We've got a little bit of a surprise for you this Friday. For the past month or so we've been tracking traffic to your RSS feeds just like we track stats for your normal pages.

Now RSS feeds are a little tricky, because even though they may get 3-5 times the amount of raw traffic that your normal blogs, it's often aggregators that check the feed every 30 minutes or hour automatically. So the real metric for feeds is subscribers, or an idea of how many people are tracking the new things you write. There is a little bit of voodoo in getting this number, but we feel like we have a pretty good grip on it, and our data is getting better as time goes on.

Under your dashboard you'll now see a new tab, "Feed Stats." Under this it'll show you the rough number of unique people who checked your feed that day, and what's the breakdown of aggregators like Bloglines and FeedDemon people are using to track your RSS feeds.
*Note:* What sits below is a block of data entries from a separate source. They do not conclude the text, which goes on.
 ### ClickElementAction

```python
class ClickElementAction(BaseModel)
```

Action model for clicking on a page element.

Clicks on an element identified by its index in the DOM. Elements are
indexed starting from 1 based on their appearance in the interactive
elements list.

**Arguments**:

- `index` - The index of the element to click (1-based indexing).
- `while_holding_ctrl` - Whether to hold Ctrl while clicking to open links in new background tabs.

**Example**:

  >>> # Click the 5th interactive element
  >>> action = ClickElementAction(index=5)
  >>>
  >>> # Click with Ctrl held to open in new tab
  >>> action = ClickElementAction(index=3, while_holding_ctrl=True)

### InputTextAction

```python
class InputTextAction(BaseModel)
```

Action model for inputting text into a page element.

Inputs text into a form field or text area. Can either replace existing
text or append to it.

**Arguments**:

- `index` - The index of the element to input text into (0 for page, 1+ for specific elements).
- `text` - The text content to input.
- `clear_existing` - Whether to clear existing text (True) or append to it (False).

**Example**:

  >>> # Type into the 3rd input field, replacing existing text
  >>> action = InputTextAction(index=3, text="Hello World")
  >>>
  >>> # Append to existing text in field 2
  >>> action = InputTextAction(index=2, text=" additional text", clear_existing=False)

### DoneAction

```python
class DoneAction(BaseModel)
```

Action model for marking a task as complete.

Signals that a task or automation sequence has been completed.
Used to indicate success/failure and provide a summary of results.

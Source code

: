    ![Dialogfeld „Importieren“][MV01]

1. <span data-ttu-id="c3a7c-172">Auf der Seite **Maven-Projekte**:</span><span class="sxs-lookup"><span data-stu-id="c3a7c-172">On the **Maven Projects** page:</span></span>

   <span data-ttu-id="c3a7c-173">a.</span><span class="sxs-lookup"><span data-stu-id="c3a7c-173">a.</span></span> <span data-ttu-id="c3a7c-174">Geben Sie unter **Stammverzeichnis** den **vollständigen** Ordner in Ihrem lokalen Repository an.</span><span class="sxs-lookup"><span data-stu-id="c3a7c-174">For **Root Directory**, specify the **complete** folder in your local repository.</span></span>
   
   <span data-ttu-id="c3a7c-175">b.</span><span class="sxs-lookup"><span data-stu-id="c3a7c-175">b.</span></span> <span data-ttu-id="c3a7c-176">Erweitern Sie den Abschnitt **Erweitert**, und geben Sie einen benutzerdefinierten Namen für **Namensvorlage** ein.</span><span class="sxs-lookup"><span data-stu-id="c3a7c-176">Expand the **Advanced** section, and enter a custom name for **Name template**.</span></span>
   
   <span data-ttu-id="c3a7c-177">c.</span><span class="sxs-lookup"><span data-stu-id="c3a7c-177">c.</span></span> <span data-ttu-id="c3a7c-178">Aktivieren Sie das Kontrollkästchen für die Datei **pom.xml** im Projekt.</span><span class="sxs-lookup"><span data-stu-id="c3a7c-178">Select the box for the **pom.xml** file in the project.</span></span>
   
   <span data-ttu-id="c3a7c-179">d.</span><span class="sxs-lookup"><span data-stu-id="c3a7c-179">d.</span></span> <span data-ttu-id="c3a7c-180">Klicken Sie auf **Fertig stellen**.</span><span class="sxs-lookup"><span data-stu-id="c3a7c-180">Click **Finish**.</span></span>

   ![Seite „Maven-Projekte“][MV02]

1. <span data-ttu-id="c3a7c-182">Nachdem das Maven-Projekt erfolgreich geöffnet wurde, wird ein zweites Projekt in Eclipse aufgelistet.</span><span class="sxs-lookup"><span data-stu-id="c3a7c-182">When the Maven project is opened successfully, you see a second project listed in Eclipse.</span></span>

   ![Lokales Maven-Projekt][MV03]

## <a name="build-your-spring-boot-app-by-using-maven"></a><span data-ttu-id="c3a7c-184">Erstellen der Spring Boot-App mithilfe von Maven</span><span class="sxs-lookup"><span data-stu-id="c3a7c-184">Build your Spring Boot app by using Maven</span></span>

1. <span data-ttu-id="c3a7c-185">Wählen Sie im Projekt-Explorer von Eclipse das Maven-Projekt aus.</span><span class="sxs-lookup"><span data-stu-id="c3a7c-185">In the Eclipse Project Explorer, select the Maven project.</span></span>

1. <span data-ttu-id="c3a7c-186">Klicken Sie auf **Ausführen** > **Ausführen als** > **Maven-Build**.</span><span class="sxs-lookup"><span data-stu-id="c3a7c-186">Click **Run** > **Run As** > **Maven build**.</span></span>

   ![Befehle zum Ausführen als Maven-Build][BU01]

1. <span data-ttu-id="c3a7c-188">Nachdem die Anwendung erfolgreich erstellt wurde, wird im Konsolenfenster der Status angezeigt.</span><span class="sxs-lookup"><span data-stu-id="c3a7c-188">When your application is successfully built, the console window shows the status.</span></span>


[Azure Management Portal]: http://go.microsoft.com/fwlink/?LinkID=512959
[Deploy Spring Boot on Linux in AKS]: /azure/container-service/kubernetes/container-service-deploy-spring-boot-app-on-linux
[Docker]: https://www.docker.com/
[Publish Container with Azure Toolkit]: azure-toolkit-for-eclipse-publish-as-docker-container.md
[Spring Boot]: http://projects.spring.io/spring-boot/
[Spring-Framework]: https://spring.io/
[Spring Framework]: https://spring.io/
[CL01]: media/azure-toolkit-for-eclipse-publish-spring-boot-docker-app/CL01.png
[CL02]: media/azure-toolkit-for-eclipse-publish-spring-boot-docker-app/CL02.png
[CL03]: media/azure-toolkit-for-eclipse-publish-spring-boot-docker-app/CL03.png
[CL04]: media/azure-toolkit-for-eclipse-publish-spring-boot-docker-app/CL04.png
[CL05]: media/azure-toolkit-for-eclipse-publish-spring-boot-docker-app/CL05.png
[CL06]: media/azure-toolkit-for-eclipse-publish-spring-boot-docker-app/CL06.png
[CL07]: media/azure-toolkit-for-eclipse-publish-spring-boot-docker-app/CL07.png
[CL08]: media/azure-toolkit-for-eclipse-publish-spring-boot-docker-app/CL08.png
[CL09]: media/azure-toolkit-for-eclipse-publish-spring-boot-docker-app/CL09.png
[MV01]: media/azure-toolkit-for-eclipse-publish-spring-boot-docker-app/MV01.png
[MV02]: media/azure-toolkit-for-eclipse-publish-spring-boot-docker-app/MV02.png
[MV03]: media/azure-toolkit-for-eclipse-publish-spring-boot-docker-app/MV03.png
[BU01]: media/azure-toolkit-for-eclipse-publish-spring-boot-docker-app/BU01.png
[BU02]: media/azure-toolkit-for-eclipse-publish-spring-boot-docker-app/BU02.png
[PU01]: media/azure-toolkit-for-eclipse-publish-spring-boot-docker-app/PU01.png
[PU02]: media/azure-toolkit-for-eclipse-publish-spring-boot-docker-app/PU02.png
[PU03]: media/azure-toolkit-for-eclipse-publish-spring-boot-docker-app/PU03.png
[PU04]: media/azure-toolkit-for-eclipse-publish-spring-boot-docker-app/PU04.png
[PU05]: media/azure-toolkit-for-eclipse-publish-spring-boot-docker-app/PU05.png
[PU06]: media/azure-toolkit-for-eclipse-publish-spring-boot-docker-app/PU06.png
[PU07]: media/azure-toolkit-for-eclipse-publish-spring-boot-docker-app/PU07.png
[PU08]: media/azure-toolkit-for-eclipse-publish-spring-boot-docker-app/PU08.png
Across all of WordPress.com, there are about 66 to 70 thousand subscribers to the various root feeds for all our blogs, yet these people generated 17.5 million hits in March. Whew!

Check out your stats and who's subscribing to your feed. If it's too low, it might be worth doing a post encouraging people to add your RSS feed (which is at yourblog.wordpress.com/feed/) to their aggregator. If your subscriber stats bounce around a lot, it's probably due to your posting frequency or the number of web browsers polling your feed.